WORK REQUEST =
Pictures excluded, copy all of the data below exactly.

[Records from a data collection]
_ _ _ _ _ _ _

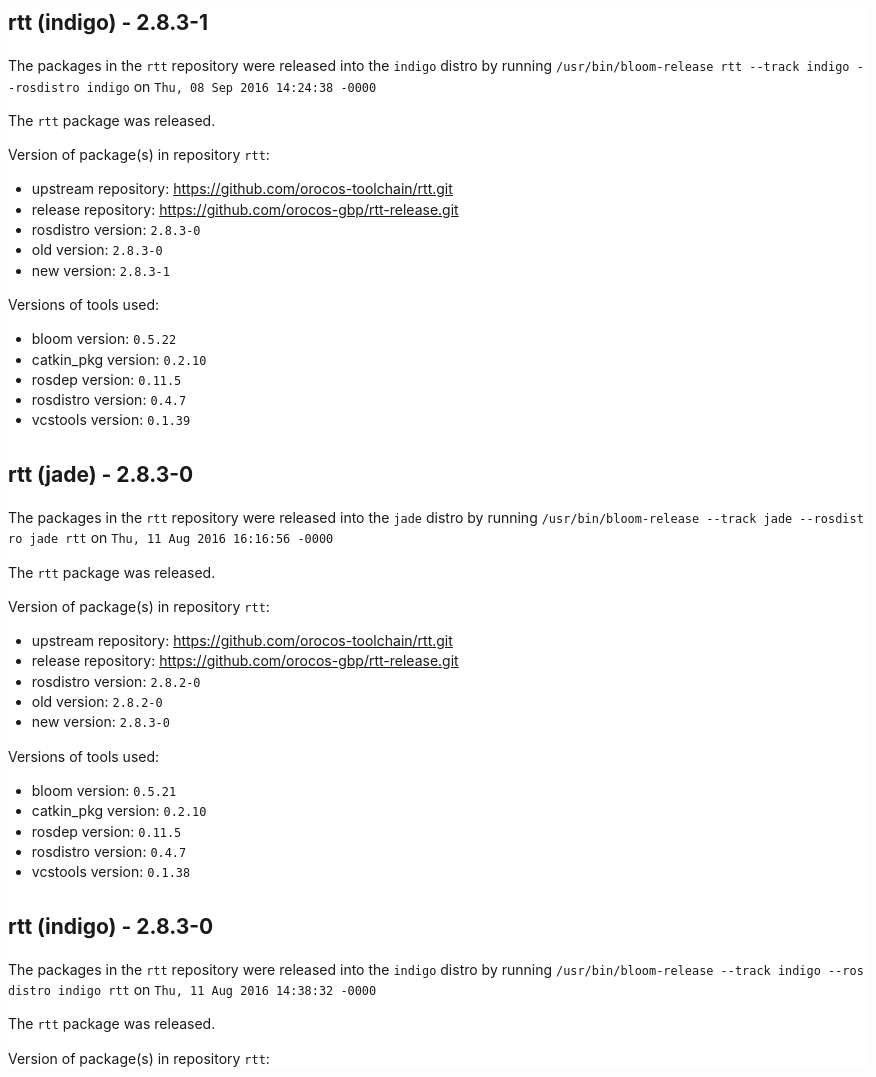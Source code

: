 
## rtt (indigo) - 2.8.3-1

The packages in the `rtt` repository were released into the `indigo` distro by running `/usr/bin/bloom-release rtt --track indigo --rosdistro indigo` on `Thu, 08 Sep 2016 14:24:38 -0000`

The `rtt` package was released.

Version of package(s) in repository `rtt`:

- upstream repository: https://github.com/orocos-toolchain/rtt.git
- release repository: https://github.com/orocos-gbp/rtt-release.git
- rosdistro version: `2.8.3-0`
- old version: `2.8.3-0`
- new version: `2.8.3-1`

Versions of tools used:

- bloom version: `0.5.22`
- catkin_pkg version: `0.2.10`
- rosdep version: `0.11.5`
- rosdistro version: `0.4.7`
- vcstools version: `0.1.39`


## rtt (jade) - 2.8.3-0

The packages in the `rtt` repository were released into the `jade` distro by running `/usr/bin/bloom-release --track jade --rosdistro jade rtt` on `Thu, 11 Aug 2016 16:16:56 -0000`

The `rtt` package was released.

Version of package(s) in repository `rtt`:

- upstream repository: https://github.com/orocos-toolchain/rtt.git
- release repository: https://github.com/orocos-gbp/rtt-release.git
- rosdistro version: `2.8.2-0`
- old version: `2.8.2-0`
- new version: `2.8.3-0`

Versions of tools used:

- bloom version: `0.5.21`
- catkin_pkg version: `0.2.10`
- rosdep version: `0.11.5`
- rosdistro version: `0.4.7`
- vcstools version: `0.1.38`


## rtt (indigo) - 2.8.3-0

The packages in the `rtt` repository were released into the `indigo` distro by running `/usr/bin/bloom-release --track indigo --rosdistro indigo rtt` on `Thu, 11 Aug 2016 14:38:32 -0000`

The `rtt` package was released.

Version of package(s) in repository `rtt`:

_ _ _ _ _ _ _

OUTPUT BELOW =
Source code

: 
## rtt (indigo) - 2.8.3-1

The packages in the `rtt` repository were released into the `indigo` distro by running `/usr/bin/bloom-release rtt --track indigo --rosdistro indigo` on `Thu, 08 Sep 2016 14:24:38 -0000`

The `rtt` package was released.

Version of package(s) in repository `rtt`:

- upstream repository: https://github.com/orocos-toolchain/rtt.git
- release repository: https://github.com/orocos-gbp/rtt-release.git
- rosdistro version: `2.8.3-0`
- old version: `2.8.3-0`
- new version: `2.8.3-1`

Versions of tools used:

- bloom version: `0.5.22`
- catkin_pkg version: `0.2.10`
- rosdep version: `0.11.5`
- rosdistro version: `0.4.7`
- vcstools version: `0.1.39`


## rtt (jade) - 2.8.3-0

The packages in the `rtt` repository were released into the `jade` distro by running `/usr/bin/bloom-release --track jade --rosdistro jade rtt` on `Thu, 11 Aug 2016 16:16:56 -0000`

The `rtt` package was released.

Version of package(s) in repository `rtt`:

- upstream repository: https://github.com/orocos-toolchain/rtt.git
- release repository: https://github.com/orocos-gbp/rtt-release.git
- rosdistro version: `2.8.2-0`
- old version: `2.8.2-0`
- new version: `2.8.3-0`

Versions of tools used:

- bloom version: `0.5.21`
- catkin_pkg version: `0.2.10`
- rosdep version: `0.11.5`
- rosdistro version: `0.4.7`
- vcstools version: `0.1.38`


## rtt (indigo) - 2.8.3-0

The packages in the `rtt` repository were released into the `indigo` distro by running `/usr/bin/bloom-release --track indigo --rosdistro indigo rtt` on `Thu, 11 Aug 2016 14:38:32 -0000`

The `rtt` package was released.

Version of package(s) in repository `rtt`:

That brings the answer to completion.